#### Description of the task
Extract each line holding the word "Accept" from the entries.

#### Records to process
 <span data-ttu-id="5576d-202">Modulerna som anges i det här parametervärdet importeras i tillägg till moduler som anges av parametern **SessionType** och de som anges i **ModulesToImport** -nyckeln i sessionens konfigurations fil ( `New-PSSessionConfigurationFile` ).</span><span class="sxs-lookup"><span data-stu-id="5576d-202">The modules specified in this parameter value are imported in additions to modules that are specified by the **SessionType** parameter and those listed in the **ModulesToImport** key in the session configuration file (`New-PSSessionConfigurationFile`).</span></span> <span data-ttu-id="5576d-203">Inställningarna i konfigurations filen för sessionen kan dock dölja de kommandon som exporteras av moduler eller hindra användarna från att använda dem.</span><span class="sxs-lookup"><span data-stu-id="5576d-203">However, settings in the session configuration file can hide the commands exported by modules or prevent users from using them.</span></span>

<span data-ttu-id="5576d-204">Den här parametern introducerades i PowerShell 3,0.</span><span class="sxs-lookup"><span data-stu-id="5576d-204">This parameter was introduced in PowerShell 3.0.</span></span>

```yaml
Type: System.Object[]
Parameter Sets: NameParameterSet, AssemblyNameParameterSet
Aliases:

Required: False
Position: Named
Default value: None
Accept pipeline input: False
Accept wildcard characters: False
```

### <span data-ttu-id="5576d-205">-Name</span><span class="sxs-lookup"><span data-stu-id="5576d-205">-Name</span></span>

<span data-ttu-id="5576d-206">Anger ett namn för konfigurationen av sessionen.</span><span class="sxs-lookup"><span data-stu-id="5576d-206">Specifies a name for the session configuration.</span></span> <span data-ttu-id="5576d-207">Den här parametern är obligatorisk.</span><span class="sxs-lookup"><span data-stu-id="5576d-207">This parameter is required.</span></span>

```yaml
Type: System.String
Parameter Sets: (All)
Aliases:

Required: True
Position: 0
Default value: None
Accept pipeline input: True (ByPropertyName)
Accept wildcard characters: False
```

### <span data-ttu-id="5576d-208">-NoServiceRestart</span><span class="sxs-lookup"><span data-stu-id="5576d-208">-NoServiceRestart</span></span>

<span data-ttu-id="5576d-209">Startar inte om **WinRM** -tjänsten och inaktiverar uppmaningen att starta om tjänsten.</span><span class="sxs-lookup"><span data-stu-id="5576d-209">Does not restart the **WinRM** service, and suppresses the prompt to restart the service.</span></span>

#### Answer section
Accept pipeline input: False
Accept wildcard characters: False
Accept pipeline input: True (ByPropertyName)
Accept wildcard characters: False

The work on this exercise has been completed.